The occurrence of VBD in the siblings in this report lends support to the hypothesis for possible genetic predisposition in this condition. Dolichoectatic arteries have a thin arterial wall, with prominent degeneration of the internal elastic lamina [5] and thinning of the media. A genetic predisposition would thereby involve defects in arterial wall extracellular matrix components, as collagen, elastin, proteoglycans, laminin, etc., thus making these vessels susceptible to dilatation. [7] Co-occurrence of intracranial arterial dolichoectasia (IADE) with abdominal aortic aneurysm [8] and coronary artery ectesias (CAE) [6] is known and would indicate that there is a generalized (genetic) rather than a local (atherosclerosis) cause for the abnormal arterial dilatation. Fernando and colleagues did not find any association between IADE and markers of atherosclerosis. [5] Also, there are series where no atherosclerosis was noted in the dolichoectatic vessels. [9]

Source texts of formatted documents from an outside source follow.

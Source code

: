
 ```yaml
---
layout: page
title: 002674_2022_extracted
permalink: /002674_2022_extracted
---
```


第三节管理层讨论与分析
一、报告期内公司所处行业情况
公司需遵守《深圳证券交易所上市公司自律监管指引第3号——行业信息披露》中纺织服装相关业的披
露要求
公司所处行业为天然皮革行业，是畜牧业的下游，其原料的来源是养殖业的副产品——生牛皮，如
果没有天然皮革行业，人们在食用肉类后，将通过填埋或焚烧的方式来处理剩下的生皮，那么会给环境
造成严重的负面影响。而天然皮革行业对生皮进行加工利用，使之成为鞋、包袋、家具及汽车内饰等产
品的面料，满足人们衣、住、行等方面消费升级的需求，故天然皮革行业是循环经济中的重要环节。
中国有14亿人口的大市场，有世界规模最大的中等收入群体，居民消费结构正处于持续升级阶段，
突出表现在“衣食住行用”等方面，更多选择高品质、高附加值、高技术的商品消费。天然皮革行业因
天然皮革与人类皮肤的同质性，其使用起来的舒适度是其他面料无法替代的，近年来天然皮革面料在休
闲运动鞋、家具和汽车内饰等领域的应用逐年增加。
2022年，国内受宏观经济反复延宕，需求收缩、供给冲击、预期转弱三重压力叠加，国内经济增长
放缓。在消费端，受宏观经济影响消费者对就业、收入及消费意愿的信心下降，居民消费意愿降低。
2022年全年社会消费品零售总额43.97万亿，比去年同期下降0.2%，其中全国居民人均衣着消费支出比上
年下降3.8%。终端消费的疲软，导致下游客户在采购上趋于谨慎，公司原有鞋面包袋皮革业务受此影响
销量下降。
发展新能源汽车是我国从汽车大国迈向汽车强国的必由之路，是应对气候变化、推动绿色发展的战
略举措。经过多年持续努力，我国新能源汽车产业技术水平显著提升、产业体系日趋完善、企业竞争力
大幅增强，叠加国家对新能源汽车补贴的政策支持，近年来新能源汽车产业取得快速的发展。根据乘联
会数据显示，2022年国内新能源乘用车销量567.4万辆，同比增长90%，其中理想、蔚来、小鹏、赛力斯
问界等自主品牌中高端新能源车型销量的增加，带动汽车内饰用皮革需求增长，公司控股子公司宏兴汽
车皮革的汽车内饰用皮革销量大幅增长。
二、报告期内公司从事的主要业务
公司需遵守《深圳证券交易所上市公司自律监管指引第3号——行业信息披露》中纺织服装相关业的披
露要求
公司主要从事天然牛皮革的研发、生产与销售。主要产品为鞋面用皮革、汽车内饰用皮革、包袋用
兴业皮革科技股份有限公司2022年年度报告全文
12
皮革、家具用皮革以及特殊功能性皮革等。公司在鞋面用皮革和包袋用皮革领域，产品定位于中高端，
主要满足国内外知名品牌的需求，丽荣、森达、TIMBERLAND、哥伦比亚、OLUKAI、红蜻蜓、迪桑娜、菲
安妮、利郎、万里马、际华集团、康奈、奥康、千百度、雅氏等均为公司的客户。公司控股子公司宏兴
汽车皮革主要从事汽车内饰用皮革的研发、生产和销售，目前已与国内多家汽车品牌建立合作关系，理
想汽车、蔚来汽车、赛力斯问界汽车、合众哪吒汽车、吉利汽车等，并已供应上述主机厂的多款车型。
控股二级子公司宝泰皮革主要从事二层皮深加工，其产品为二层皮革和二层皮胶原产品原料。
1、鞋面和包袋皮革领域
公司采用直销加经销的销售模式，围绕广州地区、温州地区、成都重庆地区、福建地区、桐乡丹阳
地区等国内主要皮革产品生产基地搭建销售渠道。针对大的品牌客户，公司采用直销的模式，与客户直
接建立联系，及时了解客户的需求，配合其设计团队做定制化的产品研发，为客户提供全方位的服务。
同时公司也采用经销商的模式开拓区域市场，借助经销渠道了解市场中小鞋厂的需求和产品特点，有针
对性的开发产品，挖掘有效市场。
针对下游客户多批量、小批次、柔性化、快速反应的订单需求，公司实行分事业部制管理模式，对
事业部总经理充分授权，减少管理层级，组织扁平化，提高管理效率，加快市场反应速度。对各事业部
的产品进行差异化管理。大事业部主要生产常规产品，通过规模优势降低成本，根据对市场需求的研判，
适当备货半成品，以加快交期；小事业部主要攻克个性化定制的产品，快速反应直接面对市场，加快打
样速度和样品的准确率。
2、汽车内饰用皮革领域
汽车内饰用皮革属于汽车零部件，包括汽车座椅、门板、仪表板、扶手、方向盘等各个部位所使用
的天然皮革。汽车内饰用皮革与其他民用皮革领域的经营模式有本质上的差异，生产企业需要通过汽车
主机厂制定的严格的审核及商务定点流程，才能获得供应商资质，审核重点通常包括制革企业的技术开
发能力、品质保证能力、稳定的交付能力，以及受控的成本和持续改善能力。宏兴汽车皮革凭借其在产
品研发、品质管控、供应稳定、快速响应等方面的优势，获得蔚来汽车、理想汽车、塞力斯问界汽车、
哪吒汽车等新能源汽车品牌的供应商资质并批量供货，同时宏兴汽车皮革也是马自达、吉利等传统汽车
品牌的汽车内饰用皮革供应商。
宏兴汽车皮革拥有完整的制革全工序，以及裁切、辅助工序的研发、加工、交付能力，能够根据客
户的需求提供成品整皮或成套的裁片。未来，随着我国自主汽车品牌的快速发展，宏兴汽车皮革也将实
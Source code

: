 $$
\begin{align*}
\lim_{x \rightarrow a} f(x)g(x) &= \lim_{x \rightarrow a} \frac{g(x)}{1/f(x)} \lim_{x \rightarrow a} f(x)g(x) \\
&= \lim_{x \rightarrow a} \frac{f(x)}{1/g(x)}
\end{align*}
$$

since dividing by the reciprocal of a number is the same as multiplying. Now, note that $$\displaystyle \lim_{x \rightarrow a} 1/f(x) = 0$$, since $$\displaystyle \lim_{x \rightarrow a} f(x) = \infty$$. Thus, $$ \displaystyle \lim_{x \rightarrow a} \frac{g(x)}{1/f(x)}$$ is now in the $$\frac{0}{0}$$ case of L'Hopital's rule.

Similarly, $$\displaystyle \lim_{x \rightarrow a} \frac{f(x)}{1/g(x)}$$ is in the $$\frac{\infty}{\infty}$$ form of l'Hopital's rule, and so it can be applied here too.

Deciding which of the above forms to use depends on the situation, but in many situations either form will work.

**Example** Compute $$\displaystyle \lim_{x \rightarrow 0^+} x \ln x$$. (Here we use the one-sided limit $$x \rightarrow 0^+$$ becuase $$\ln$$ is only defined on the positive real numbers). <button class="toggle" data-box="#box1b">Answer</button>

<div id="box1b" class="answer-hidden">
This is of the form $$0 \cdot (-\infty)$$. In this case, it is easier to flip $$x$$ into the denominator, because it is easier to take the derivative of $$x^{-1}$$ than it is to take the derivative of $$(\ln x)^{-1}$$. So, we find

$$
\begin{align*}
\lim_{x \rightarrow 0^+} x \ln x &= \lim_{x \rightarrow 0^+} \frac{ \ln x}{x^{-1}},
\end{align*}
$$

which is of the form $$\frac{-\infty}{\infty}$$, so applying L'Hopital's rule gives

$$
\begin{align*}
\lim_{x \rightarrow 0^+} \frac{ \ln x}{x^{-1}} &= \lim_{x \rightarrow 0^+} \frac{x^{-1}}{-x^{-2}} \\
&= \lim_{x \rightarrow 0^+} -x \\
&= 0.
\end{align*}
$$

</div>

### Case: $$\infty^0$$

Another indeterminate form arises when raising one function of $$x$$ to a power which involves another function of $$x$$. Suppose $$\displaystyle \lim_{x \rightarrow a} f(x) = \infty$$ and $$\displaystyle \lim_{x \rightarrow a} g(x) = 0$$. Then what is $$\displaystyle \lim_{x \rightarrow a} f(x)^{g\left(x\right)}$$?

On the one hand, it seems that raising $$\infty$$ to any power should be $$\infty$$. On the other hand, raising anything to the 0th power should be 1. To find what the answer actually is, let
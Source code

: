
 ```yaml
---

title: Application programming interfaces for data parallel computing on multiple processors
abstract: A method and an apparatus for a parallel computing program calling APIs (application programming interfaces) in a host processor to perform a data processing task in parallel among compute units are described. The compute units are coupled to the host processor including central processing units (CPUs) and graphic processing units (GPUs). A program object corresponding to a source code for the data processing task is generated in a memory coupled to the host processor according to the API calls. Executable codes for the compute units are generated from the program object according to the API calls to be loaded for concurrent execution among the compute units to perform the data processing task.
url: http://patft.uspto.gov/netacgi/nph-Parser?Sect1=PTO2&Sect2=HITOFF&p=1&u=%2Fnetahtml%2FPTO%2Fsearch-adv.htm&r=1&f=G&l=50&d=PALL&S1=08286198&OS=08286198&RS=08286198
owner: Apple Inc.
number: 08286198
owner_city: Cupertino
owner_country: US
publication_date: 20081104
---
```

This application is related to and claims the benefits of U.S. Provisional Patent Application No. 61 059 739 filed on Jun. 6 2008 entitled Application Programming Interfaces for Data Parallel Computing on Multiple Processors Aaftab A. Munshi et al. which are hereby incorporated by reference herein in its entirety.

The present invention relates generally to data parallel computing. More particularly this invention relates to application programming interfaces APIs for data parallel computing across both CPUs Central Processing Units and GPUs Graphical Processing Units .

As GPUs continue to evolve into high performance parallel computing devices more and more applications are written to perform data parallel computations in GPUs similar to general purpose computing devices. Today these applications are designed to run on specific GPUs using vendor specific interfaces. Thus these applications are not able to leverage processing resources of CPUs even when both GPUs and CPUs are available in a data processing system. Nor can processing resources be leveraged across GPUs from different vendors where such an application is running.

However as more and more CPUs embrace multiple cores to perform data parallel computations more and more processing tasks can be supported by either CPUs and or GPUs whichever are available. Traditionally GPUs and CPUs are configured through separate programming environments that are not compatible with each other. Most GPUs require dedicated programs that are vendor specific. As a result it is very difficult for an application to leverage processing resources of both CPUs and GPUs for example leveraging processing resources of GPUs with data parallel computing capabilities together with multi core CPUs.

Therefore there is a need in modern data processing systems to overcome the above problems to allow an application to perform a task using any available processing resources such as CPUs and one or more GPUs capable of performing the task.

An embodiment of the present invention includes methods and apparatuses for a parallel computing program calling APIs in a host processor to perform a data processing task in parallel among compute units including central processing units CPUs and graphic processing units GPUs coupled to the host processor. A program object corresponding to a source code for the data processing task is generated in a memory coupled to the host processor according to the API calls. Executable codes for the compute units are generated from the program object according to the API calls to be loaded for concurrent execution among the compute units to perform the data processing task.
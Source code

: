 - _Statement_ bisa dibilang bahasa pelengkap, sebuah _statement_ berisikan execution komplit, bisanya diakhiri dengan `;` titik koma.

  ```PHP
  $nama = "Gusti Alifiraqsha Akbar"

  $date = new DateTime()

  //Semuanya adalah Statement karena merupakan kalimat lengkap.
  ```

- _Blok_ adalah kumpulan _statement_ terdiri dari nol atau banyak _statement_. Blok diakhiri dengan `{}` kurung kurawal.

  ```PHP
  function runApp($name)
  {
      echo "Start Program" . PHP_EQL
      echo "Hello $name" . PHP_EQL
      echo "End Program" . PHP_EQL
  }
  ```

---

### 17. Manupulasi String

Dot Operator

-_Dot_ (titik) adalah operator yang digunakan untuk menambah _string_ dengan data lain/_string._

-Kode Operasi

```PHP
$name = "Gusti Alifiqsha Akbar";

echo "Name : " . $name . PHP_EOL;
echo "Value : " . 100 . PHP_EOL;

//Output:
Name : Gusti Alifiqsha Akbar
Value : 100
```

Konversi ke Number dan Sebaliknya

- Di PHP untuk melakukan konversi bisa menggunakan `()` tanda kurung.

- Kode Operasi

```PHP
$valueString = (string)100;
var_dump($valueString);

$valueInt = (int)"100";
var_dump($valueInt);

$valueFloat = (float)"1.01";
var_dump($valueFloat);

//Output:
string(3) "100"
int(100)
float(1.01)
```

The occurrence of infarcts in relation to VBD [2],[3] can also be explained without atherosclerosis. The most common infarcts due to VBD, paramedian pontine infarcts, involve distortion of the branches of BA due to elongation and tortuosity of the BA and hemodynamic factors such as significant reduction of flow velocity in the BA. [4] Therefore, atherosclerosis found in the dolichoectatic vessels may be a consequence of disturbed laminar blood flow in the dolichoectatic arteries, rather than its cause. Although we do not know the status of coronary and basilar arteries of the siblings in this family with ischemic heart disease, the co-occurrence of CAE and VBD is well known. [5],[6] In both VBD and CAE, thrombotic events can result due to slow blood flow in the dilated arteries.